NO DOUBT cloud computing delivers transformational capabilities. It allows organizations of all shapes and sizes to operate faster, better, and with lower business and IT costs. In a best-case scenario, it can also unleash innovation and even wholesale disruption at scale.
Yet, managing a vast array of cloud applications and infrastructure is a daunting task. As adoption spikes and clouds drift into the mainstream of the modern organization, channel pros and their clients increasingly recognize that strategies and techniques that worked well a few years ago aren’t always effective today.
“Clouds have evolved and MSPs must evolve with them,” states Malik Khan, CEO of PointClick, a Raleigh, N.C.-based managed service provider that specializes in Microsoft Azure. “We are no longer in a lift-and-shift framework that mimics an on-premises computing environment. People need to rethink the way they manage clouds and the technologies they use.”

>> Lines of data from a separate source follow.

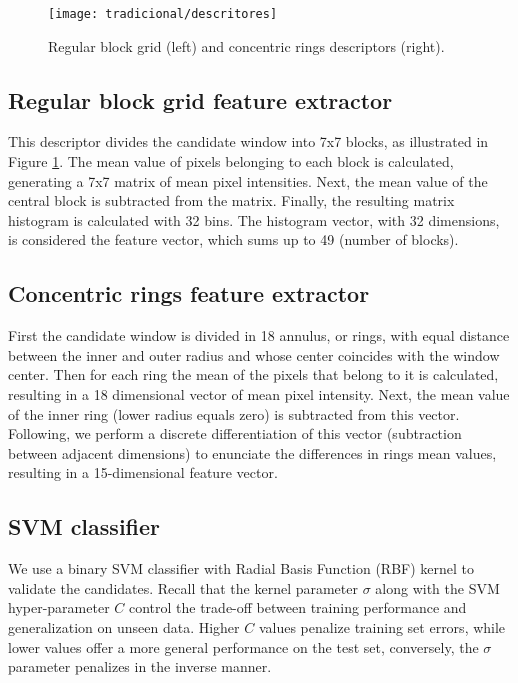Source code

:     \begin{figure}
    \centering
    \texttt{[image: tradicional/descritores]}
    \caption{Regular block grid (left) and concentric rings descriptors (right).}
    \label{fig:descriptors}
    \end{figure}

    \subsection{Regular block grid feature extractor}
      This descriptor divides the candidate window into 7x7 blocks, as illustrated in Figure \ref{fig:descriptors}. The mean value of pixels belonging to each block is calculated, generating a 7x7 matrix of mean pixel intensities. Next, the mean value of the central block is subtracted from the matrix. Finally, the resulting matrix histogram is calculated with 32 bins. The histogram vector, with 32 dimensions, is considered the feature vector, which sums up to 49 (number of blocks).

    \subsection{Concentric rings feature extractor}
       First the candidate window is divided in 18 annulus, or rings, with equal distance between the inner and outer radius and whose center coincides with the window center. Then for each ring the mean of the pixels that belong to it is calculated, resulting in a 18 dimensional vector of mean pixel intensity. Next, the mean value of the inner ring (lower radius equals zero) is subtracted from this vector. Following, we perform a discrete differentiation of this vector (subtraction between adjacent dimensions) to enunciate the differences in rings mean values, resulting in a 15-dimensional feature vector.

    \subsection{SVM classifier}
      We use a binary SVM classifier with Radial Basis Function (RBF) kernel \cite{rbfkernel} to validate the candidates. Recall that the kernel parameter $\sigma$ along with the SVM hyper-parameter $C$ control the trade-off between training performance and generalization on unseen data. Higher $C$ values penalize training set errors, while lower values offer a more general performance on the test set, conversely, the $\sigma$ parameter penalizes in the inverse manner.

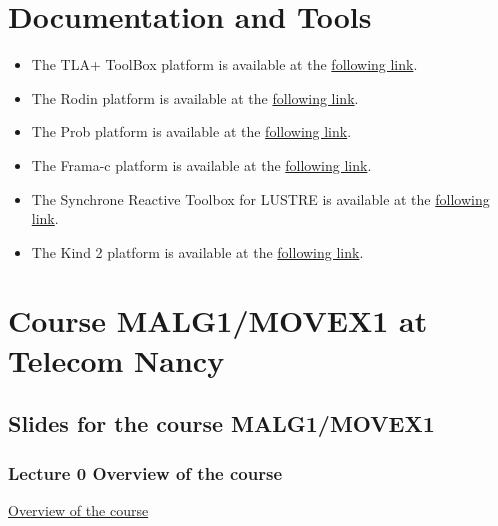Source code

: \documentclass[ 12pt]{article}
\begin{document}
\tableofcontents


\section{Documentation and Tools}

\begin{itemize}

    
\item[]  The  TLA+ ToolBox  platform is available at the 
  \href{https://lamport.azurewebsites.net/tla/toolbox.html}{following 
    link}. 
\item[]  The Rodin platform is available at the 
  \href{https://www.event-b.org/install.html}{following 
    link}.

  
  \item[]  The Prob   platform is available at the 
  \href{https://prob.hhu.de}{following 
    link}. 

  
  \item[]  The Frama-c platform is available at the 
  \href{https://www.frama-c.com}{following 
    link}.

  \item[]  The Synchrone Reactive Toolbox for LUSTRE is   available at the 
  \href{https://www-verimag.imag.fr/Outils-SynchronesNEW.html?lang=en}{following 
    link}.

  \item[]  The Kind 2  platform is available at the 
  \href{ https://kind2-mc.github.io/kind2/}{following 
    link}.

  
\end{itemize}




\section{Course MALG1/MOVEX1 at Telecom Nancy}
\label{sec:course-mcfsi-at}


\subsection{Slides for the course MALG1/MOVEX1}
\label{sec:slides}


\subsubsection{Lecture 0 {Overview of the course }}
  
  \href{http://mery54.github.io/teaching/movex/lecturesnotes/movexlecture0.pdf}{Overview of the course }
\end{document}
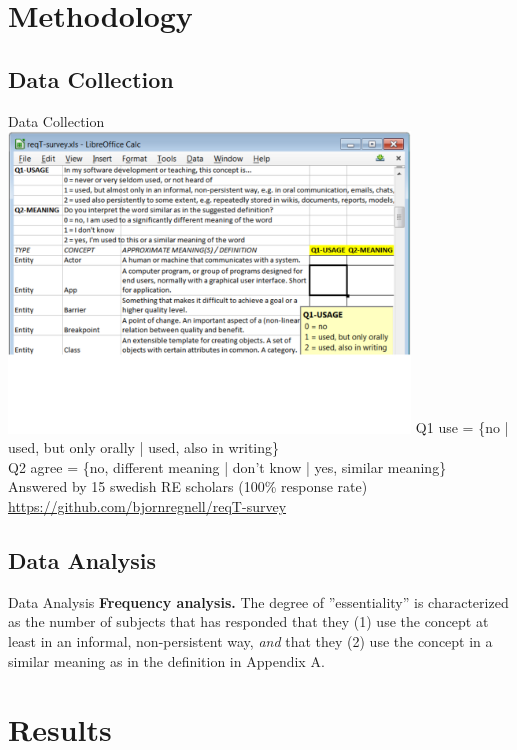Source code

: \documentclass{slides}
\begin{document}
\section{Methodology}
\subsection{Data Collection}
\begin{Slide}{Data Collection}
{\centering
\includegraphics[width=0.8\textwidth]{img/survey-screen-dump}
}
{\small Q1 use =   \{no | used, but only orally | used, also in writing\}\\ Q2 agree = \{no, different meaning | don't know | yes, similar meaning\}  \\
Answered by 15 swedish RE scholars (100\% response rate)\\
\url{https://github.com/bjornregnell/reqT-survey}
}

\end{Slide}

\subsection{Data Analysis}
\begin{Slide}{Data Analysis}
\textbf{Frequency analysis.} The degree of ''essentiality'' is characterized as the number of subjects that has responded that they (1) use the concept at least in an informal, non-persistent way, \textit{and} that they (2) use the concept in a similar meaning as in the definition in Appendix A. 


\end{Slide}

\section{Results}
\end{document}
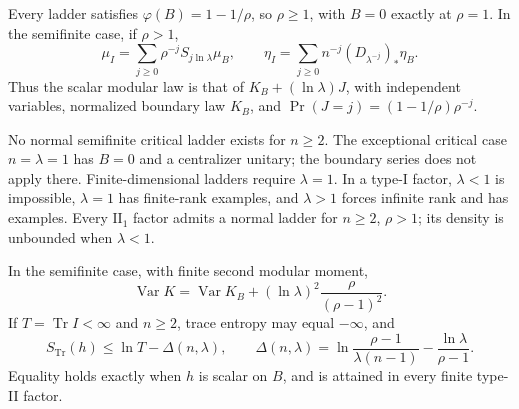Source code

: \begin{theorem}\label{thm:ladder}
Every ladder satisfies $\varphi(B)=1-1/\rho$, so $\rho\ge1$, with $B=0$ exactly at $\rho=1$. In the semifinite case, if $\rho>1$,
\begin{equation}\label{eq:general-renewal}
 \mu_I=\sum_{j\ge0}\rho^{-j}S_{j\ln\lambda}\mu_B,
 \qquad \eta_I=\sum_{j\ge0}n^{-j}(D_{\lambda^{-j}})_*\eta_B.
\end{equation}
Thus the scalar modular law is that of $K_B+(\ln\lambda)J$, with independent variables, normalized boundary law $K_B$, and $\Pr(J=j)=(1-1/\rho)\rho^{-j}$.

No normal semifinite critical ladder exists for $n\ge2$. The exceptional critical case $n=\lambda=1$ has $B=0$ and a centralizer unitary; the boundary series does not apply there. Finite-dimensional ladders require $\lambda=1$. In a type-I factor, $\lambda<1$ is impossible, $\lambda=1$ has finite-rank examples, and $\lambda>1$ forces infinite rank and has examples. Every $\mathrm{II}_1$ factor admits a normal ladder for $n\ge2$, $\rho>1$; its density is unbounded when $\lambda<1$.

In the semifinite case, with finite second modular moment,
\[
 \operatorname{Var}K=\operatorname{Var}K_B+
       (\ln\lambda)^2\frac{\rho}{(\rho-1)^2}.
\]
If $T=\operatorname{Tr}I<\infty$ and $n\ge2$, trace entropy may equal $-\infty$, and
\begin{equation}\label{eq:general-deficit}
 S_{\operatorname{Tr}}(h)\le\ln T-\Delta(n,\lambda),\qquad
 \Delta(n,\lambda)=\ln\frac{\rho-1}{\lambda(n-1)}-
                         \frac{\ln\lambda}{\rho-1}.
\end{equation}
Equality holds exactly when $h$ is scalar on $B$, and is attained in every finite type-II factor.
\end{theorem}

To be sure, today’s software-as-a-service (SaaS), platform-as-a-service (PaaS), and infrastructure-as-a-service (IaaS) frameworks—along with the sprawling multicloud environments they create—deliver both opportunities and challenges for organizations. Optimizing performance, managing costs, streamlining data governance, avoiding vendor lock-in, and addressing cybersecurity risks are all at the center of what constitutes a viable and sustainable cloud strategy.
The Challenges
As businesses turn to cloud computing to handle increasingly complex tasks involving SaaS, IaaS, and PaaS, a more expansive and sophisticated IT management framework with strong governance and security protections is critical. It isn’t unusual for a company—even an SMB—to rely on hundreds of different cloud applications, tools, and resources. “It isn’t only that a business requires different tools; the way they are used is fundamentally different,” says Tracy Woo, a senior analyst for Forrester Research.
These challenges can be exacerbated by mergers and acquisitions and general business expansion. Reviewing contracts, licensing terms, renewal dates, and myriad other factors can rapidly devolve into a quagmire. “It’s remarkably easy to provision resources but it isn’t as easy to manage them effectively,” says Chris Ploessel, president of RedNight Consulting, an Aliso Viejo, Calif.-based MSP that focuses on AWS.
To be sure, cloud management challenges can take many shapes and forms, not the least of which is an overall lack of visibility into users, events, identities, and assets.